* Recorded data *
━━━━

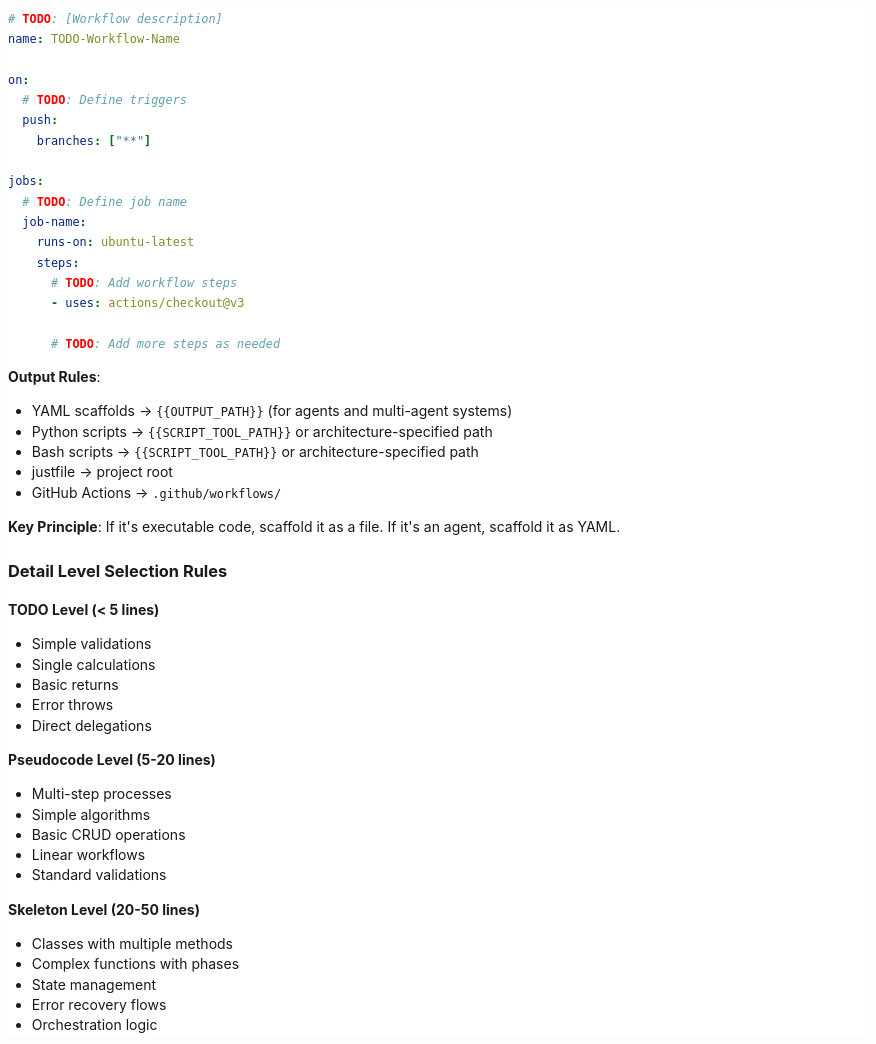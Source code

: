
 ```yaml
# TODO: [Workflow description]
name: TODO-Workflow-Name

on:
  # TODO: Define triggers
  push:
    branches: ["**"]

jobs:
  # TODO: Define job name
  job-name:
    runs-on: ubuntu-latest
    steps:
      # TODO: Add workflow steps
      - uses: actions/checkout@v3

      # TODO: Add more steps as needed
```

**Output Rules**:

- YAML scaffolds → `{{OUTPUT_PATH}}` (for agents and multi-agent systems)
- Python scripts → `{{SCRIPT_TOOL_PATH}}` or architecture-specified path
- Bash scripts → `{{SCRIPT_TOOL_PATH}}` or architecture-specified path
- justfile → project root
- GitHub Actions → `.github/workflows/`

**Key Principle**: If it's executable code, scaffold it as a file. If it's an agent, scaffold it as YAML.

### Detail Level Selection Rules

**TODO Level (< 5 lines)**

- Simple validations
- Single calculations
- Basic returns
- Error throws
- Direct delegations

**Pseudocode Level (5-20 lines)**

- Multi-step processes
- Simple algorithms
- Basic CRUD operations
- Linear workflows
- Standard validations

**Skeleton Level (20-50 lines)**

- Classes with multiple methods
- Complex functions with phases
- State management
- Error recovery flows
- Orchestration logic
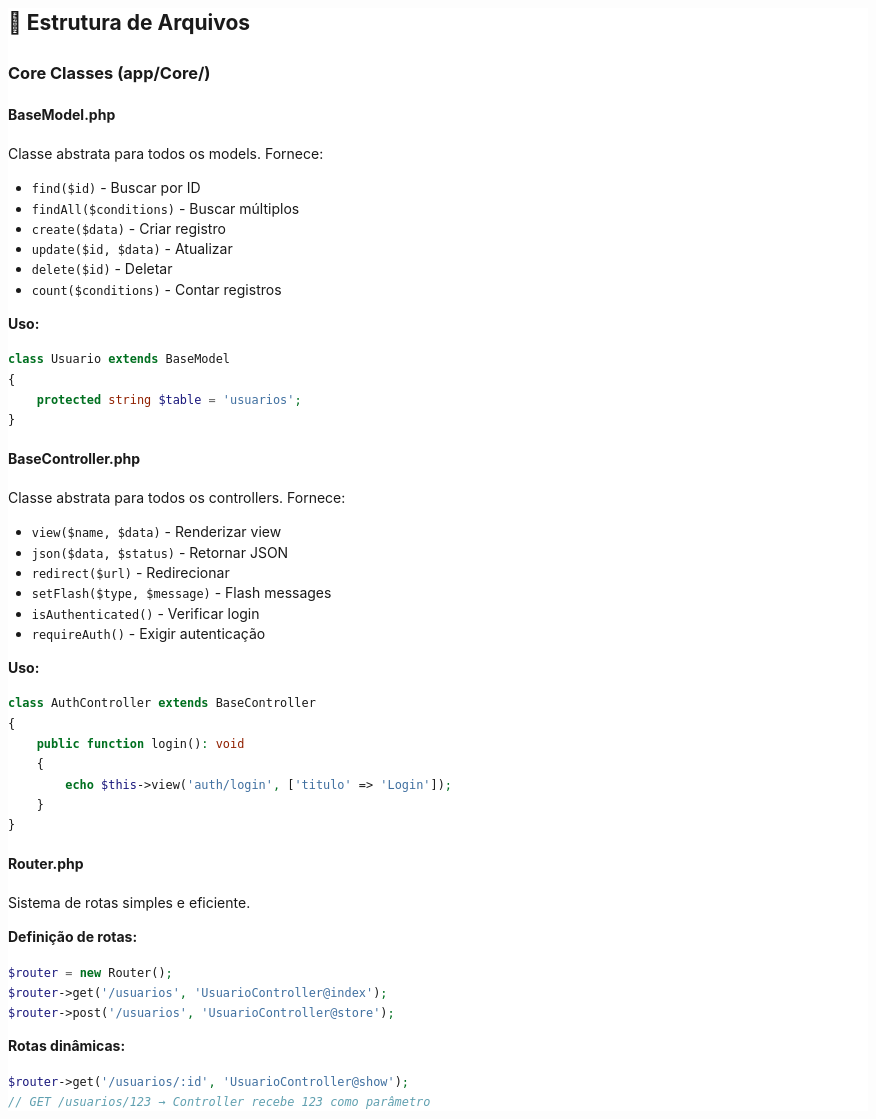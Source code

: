 
## 📁 Estrutura de Arquivos

### Core Classes (app/Core/)

#### BaseModel.php
Classe abstrata para todos os models. Fornece:
- `find($id)` - Buscar por ID
- `findAll($conditions)` - Buscar múltiplos
- `create($data)` - Criar registro
- `update($id, $data)` - Atualizar
- `delete($id)` - Deletar
- `count($conditions)` - Contar registros

**Uso:**
```php
class Usuario extends BaseModel
{
    protected string $table = 'usuarios';
}
```

#### BaseController.php
Classe abstrata para todos os controllers. Fornece:
- `view($name, $data)` - Renderizar view
- `json($data, $status)` - Retornar JSON
- `redirect($url)` - Redirecionar
- `setFlash($type, $message)` - Flash messages
- `isAuthenticated()` - Verificar login
- `requireAuth()` - Exigir autenticação

**Uso:**
```php
class AuthController extends BaseController
{
    public function login(): void
    {
        echo $this->view('auth/login', ['titulo' => 'Login']);
    }
}
```

#### Router.php
Sistema de rotas simples e eficiente.

**Definição de rotas:**
```php
$router = new Router();
$router->get('/usuarios', 'UsuarioController@index');
$router->post('/usuarios', 'UsuarioController@store');
```

**Rotas dinâmicas:**
```php
$router->get('/usuarios/:id', 'UsuarioController@show');
// GET /usuarios/123 → Controller recebe 123 como parâmetro
```
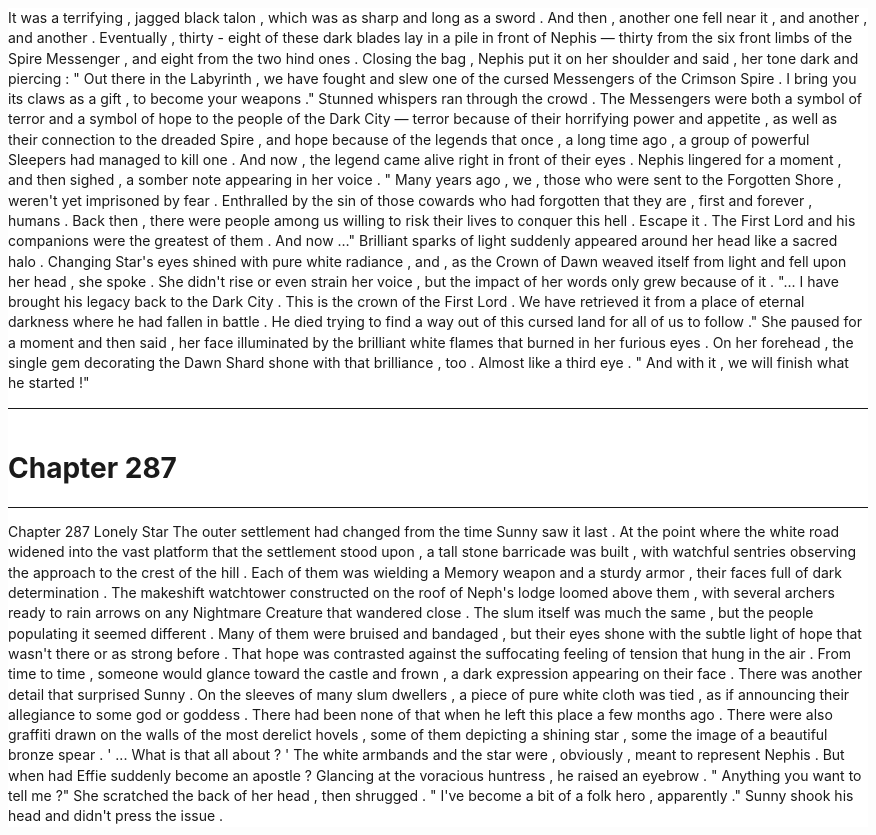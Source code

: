 It was a terrifying , jagged black talon , which was as sharp and long as a sword .
And then , another one fell near it , and another , and another .
Eventually , thirty - eight of these dark blades lay in a pile in front of Nephis — thirty from the six front limbs of the Spire Messenger , and eight from the two hind ones .
Closing the bag , Nephis put it on her shoulder and said , her tone dark and piercing :
" Out there in the Labyrinth , we have fought and slew one of the cursed Messengers of the Crimson Spire . I bring you its claws as a gift , to become your weapons ."
Stunned whispers ran through the crowd . The Messengers were both a symbol of terror and a symbol of hope to the people of the Dark City — terror because of their horrifying power and appetite , as well as their connection to the dreaded Spire , and hope because of the legends that once , a long time ago , a group of powerful Sleepers had managed to kill one .
And now , the legend came alive right in front of their eyes .
Nephis lingered for a moment , and then sighed , a somber note appearing in her voice .
" Many years ago , we , those who were sent to the Forgotten Shore , weren't yet imprisoned by fear . Enthralled by the sin of those cowards who had forgotten that they are , first and forever , humans . Back then , there were people among us willing to risk their lives to conquer this hell . Escape it . The First Lord and his companions were the greatest of them . And now …"
Brilliant sparks of light suddenly appeared around her head like a sacred halo . Changing Star's eyes shined with pure white radiance , and , as the Crown of Dawn weaved itself from light and fell upon her head , she spoke .
She didn't rise or even strain her voice , but the impact of her words only grew because of it .
"... I have brought his legacy back to the Dark City . This is the crown of the First Lord . We have retrieved it from a place of eternal darkness where he had fallen in battle . He died trying to find a way out of this cursed land for all of us to follow ."
She paused for a moment and then said , her face illuminated by the brilliant white flames that burned in her furious eyes .
On her forehead , the single gem decorating the Dawn Shard shone with that brilliance , too .
Almost like a third eye .
" And with it , we will finish what he started !"

---


# Chapter 287


---

Chapter 287 Lonely Star
The outer settlement had changed from the time Sunny saw it last .
At the point where the white road widened into the vast platform that the settlement stood upon , a tall stone barricade was built , with watchful sentries observing the approach to the crest of the hill . Each of them was wielding a Memory weapon and a sturdy armor , their faces full of dark determination .
The makeshift watchtower constructed on the roof of Neph's lodge loomed above them , with several archers ready to rain arrows on any Nightmare Creature that wandered close .
The slum itself was much the same , but the people populating it seemed different . Many of them were bruised and bandaged , but their eyes shone with the subtle light of hope that wasn't there or as strong before . That hope was contrasted against the suffocating feeling of tension that hung in the air . From time to time , someone would glance toward the castle and frown , a dark expression appearing on their face .
There was another detail that surprised Sunny . On the sleeves of many slum dwellers , a piece of pure white cloth was tied , as if announcing their allegiance to some god or goddess .
There had been none of that when he left this place a few months ago .
There were also graffiti drawn on the walls of the most derelict hovels , some of them depicting a shining star , some the image of a beautiful bronze spear .
' ... What is that all about ? '
The white armbands and the star were , obviously , meant to represent Nephis . But when had Effie suddenly become an apostle ?
Glancing at the voracious huntress , he raised an eyebrow .
" Anything you want to tell me ?"
She scratched the back of her head , then shrugged .
" I've become a bit of a folk hero , apparently ."
Sunny shook his head and didn't press the issue .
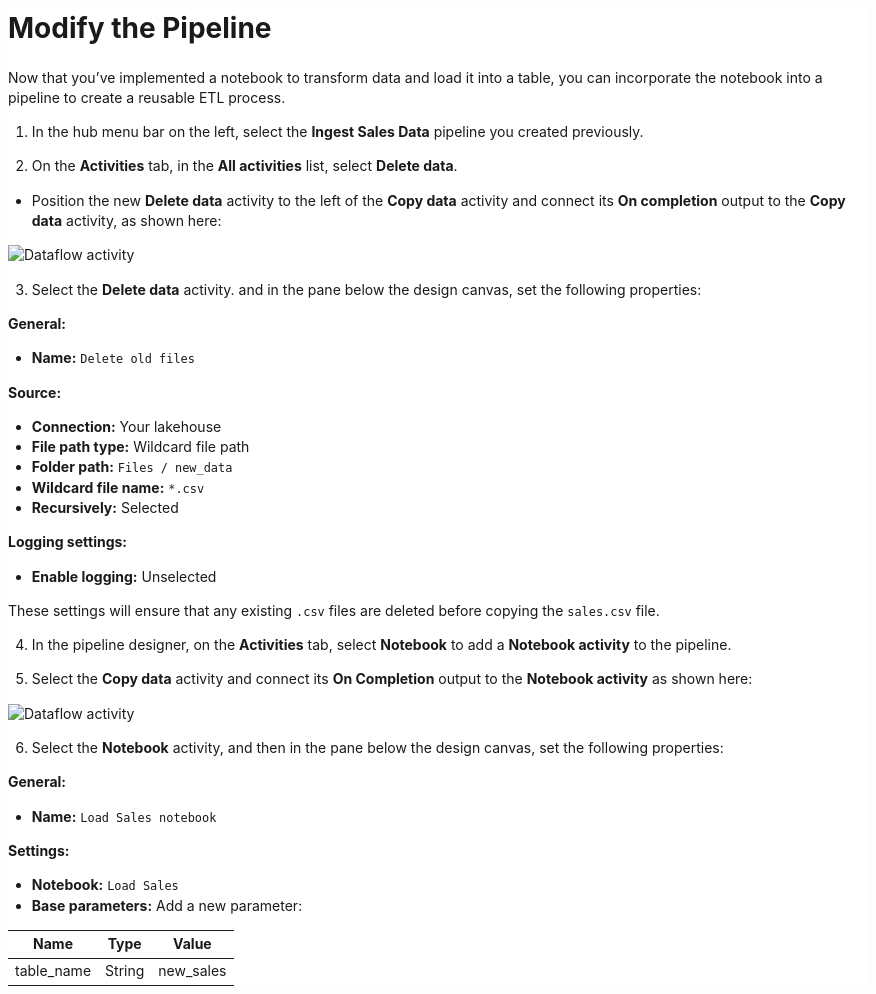 # Modify the Pipeline

Now that you’ve implemented a notebook to transform data and load it into a table, you can incorporate the notebook into a pipeline to create a reusable ETL process.

1. In the hub menu bar on the left, select the **Ingest Sales Data** pipeline you created previously.

2.  On the **Activities** tab, in the **All activities** list, select **Delete data**.
- Position the new **Delete data** activity to the left of the **Copy data** activity and connect its **On completion** output to the **Copy data** activity, as shown here:

![Dataflow activity](https://microsoftlearning.github.io/mslearn-fabric/Instructions/Labs/Images/delete-data-activity.png)

3. Select the **Delete data** activity. and in the pane below the design canvas, set the following properties:

**General:**
- **Name:** `Delete old files`

**Source:**
- **Connection:** Your lakehouse
- **File path type:** Wildcard file path
- **Folder path:** `Files / new_data`
- **Wildcard file name:** `*.csv`
- **Recursively:** Selected

**Logging settings:**
- **Enable logging:** Unselected

These settings will ensure that any existing `.csv` files are deleted before copying the `sales.csv` file.

4. In the pipeline designer, on the **Activities** tab, select **Notebook** to add a **Notebook activity** to the pipeline.

5. Select the **Copy data** activity and connect its **On Completion** output to the **Notebook activity** as shown here:

![Dataflow activity](https://microsoftlearning.github.io/mslearn-fabric/Instructions/Labs/Images/pipeline.png)

6.  Select the **Notebook** activity, and then in the pane below the design canvas, set the following properties:

**General:**
- **Name:** `Load Sales notebook`

**Settings:**
- **Notebook:** `Load Sales`
- **Base parameters:** Add a new parameter:

| Name        | Type   | Value      |
|-------------|--------|------------|
| table_name  | String | new_sales  |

━━━━

If a line of the data above holds the string "this", count it, then give only the final number.

4